> Problem details
Using the records below, repeat exactly the lines from the one holding "It worked with" through the one holding "Measure it up", both ends included, and no others.
******
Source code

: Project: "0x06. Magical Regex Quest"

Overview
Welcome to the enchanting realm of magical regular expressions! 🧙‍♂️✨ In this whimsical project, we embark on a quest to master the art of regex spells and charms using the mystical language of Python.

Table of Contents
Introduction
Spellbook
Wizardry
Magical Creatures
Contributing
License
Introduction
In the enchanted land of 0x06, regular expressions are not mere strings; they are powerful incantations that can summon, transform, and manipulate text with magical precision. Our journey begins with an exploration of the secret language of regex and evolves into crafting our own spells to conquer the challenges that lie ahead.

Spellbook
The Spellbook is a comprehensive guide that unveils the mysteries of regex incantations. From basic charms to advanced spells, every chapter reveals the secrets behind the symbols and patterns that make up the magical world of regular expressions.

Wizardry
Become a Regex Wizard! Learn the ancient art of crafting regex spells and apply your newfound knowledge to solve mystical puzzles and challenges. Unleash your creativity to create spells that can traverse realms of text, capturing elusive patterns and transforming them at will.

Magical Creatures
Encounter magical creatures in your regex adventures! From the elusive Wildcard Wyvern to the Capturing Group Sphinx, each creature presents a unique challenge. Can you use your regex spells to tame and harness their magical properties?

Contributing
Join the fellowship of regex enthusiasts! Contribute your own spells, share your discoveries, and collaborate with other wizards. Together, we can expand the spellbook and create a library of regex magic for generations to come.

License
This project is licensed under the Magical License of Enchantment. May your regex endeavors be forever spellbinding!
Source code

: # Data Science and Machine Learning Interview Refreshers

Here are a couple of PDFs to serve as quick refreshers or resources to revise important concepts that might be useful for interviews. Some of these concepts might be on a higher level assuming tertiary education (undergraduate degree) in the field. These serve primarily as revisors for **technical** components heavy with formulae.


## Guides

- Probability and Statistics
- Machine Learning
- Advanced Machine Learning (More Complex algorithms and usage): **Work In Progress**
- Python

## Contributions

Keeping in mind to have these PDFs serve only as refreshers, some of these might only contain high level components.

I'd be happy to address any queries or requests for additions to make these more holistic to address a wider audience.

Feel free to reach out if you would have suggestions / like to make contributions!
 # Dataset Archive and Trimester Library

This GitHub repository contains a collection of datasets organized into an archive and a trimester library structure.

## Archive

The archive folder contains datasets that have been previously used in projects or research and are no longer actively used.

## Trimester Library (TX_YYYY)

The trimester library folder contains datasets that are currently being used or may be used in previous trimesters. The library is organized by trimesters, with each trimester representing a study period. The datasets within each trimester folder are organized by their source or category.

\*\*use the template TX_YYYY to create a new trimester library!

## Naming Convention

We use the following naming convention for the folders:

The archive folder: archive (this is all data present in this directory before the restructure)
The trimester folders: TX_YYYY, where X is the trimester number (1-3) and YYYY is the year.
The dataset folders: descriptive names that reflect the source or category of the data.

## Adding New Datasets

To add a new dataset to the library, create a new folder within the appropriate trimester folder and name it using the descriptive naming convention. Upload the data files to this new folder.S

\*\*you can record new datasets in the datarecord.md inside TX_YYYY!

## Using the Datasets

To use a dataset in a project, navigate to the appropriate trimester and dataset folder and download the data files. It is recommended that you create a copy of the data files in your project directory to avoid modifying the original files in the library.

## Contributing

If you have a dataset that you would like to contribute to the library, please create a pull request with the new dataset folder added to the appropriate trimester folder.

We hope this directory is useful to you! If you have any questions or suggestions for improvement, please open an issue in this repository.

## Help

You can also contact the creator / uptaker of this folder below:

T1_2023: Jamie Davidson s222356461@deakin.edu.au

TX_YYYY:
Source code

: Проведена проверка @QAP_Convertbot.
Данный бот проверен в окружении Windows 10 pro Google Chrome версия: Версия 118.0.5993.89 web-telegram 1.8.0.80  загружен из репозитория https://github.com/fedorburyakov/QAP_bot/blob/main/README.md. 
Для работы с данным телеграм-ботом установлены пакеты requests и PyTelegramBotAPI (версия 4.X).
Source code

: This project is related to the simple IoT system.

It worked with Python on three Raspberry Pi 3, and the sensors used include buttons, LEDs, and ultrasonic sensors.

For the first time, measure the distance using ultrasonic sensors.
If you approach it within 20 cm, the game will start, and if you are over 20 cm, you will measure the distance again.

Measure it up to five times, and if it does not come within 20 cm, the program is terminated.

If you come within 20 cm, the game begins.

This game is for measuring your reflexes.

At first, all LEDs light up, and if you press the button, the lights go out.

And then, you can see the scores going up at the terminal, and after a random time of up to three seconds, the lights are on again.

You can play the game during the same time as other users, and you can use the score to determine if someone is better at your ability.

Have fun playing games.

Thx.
******
> Response
It worked with Python on three Raspberry Pi 3, and the sensors used include buttons, LEDs, and ultrasonic sensors.

For the first time, measure the distance using ultrasonic sensors.
If you approach it within 20 cm, the game will start, and if you are over 20 cm, you will measure the distance again.

Measure it up to five times, and if it does not come within 20 cm, the program is terminated.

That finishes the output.